The terms are most definitely NOT interchangeable

Before you read more about what I have to say, at the bottom of this post, please read through these sources; it will do you no harm:

1. Encyclopedia.com:

Chicanos

“Chicanos (USA) Originally the descendants of Mexicans living in the area of the USA occupied in the Mexican–American War of 1846–8. In the 1950s the name was gradually adopted by Mexican Americans, who as the country's second largest minority group began to develop a distinctive consciousness.

“Chicano cultural organizations were formed, while successful trade union activity led by Cesar Chavez led to some improvements in pay and working conditions in the 1960s and 1970s. Meanwhile, the 1970s brought some educational advances with the establishment of bilingual and bicultural courses….”

© A Dictionary of Contemporary World History 2004, originally published by Oxford University Press 2004.

http://www.encyclopedia.com/doc/1O46-Chicanos.html

2. From The Chicano Chronicles:

“There are other theories and explanations (for the origin of “Chicano”), but it doesn't really matter because the meaning of the term drastically changed in the 1960's when it was picked up by Mexican-American activists.

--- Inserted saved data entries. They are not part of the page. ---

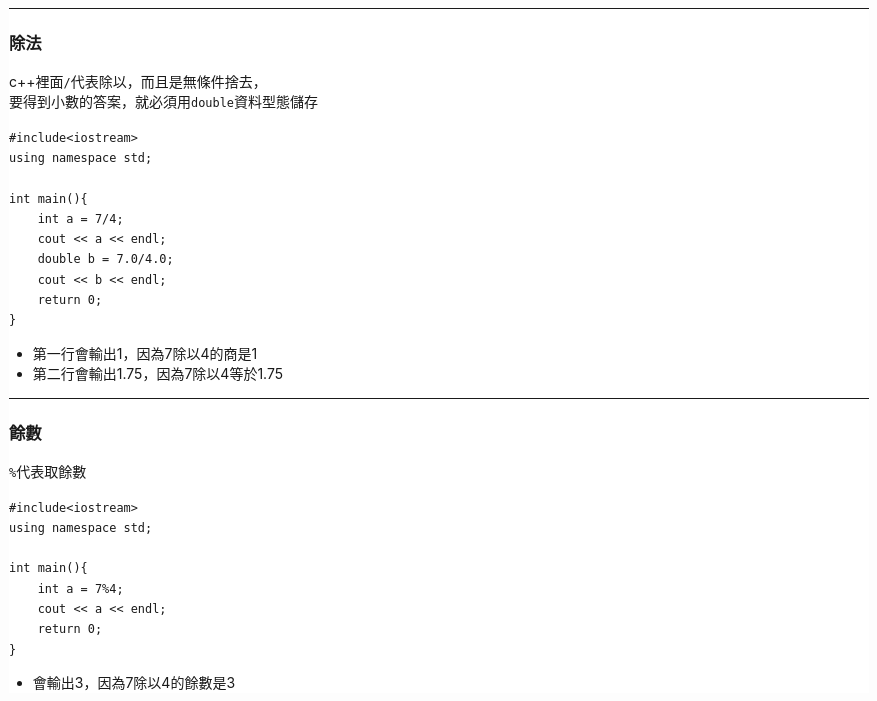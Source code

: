 ----

### 除法

c++裡面`/`代表除以，而且是無條件捨去，<br>要得到小數的答案，就必須用`double`資料型態儲存

```cpp=
#include<iostream>
using namespace std;

int main(){
    int a = 7/4;
    cout << a << endl;
    double b = 7.0/4.0;
    cout << b << endl;
    return 0;
}
```
* 第一行會輸出1，因為7除以4的商是1
* 第二行會輸出1.75，因為7除以4等於1.75

----

### 餘數

`%`代表取餘數

```cpp=
#include<iostream>
using namespace std;

int main(){
    int a = 7%4;
    cout << a << endl;
    return 0;
}
```

* 會輸出3，因為7除以4的餘數是3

“Along with the farm workers' strikes led by Cesar Chavez, politicians and Mexican-American universities started a movement to better the social position of Mexican-Americans in the United States. Not only that, but to also reclaim our past and rediscover who we truly are and where we came from.

“The 'Chicano Movement' came about, and was very successful in giving a voice to people traditionally ignored.

“Since then, the label 'Chicano' means 'Mexican-American', but it has a political charge to it: Pro-Raza. 'Chicano' is synonymous with 'Brown Pride'.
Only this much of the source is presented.